* **ASSIGNED TASK**
Would you transcribe all of the data exactly, down to the last character?

* **DATA RECORDS**

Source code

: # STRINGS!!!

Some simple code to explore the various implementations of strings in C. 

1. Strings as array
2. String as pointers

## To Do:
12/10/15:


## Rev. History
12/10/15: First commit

* **RESPONSE AREA**
Source code

: # STRINGS!!!

Some simple code to explore the various implementations of strings in C. 

1. Strings as array
2. String as pointers

## To Do:
12/10/15:


## Rev. History
12/10/15: First commit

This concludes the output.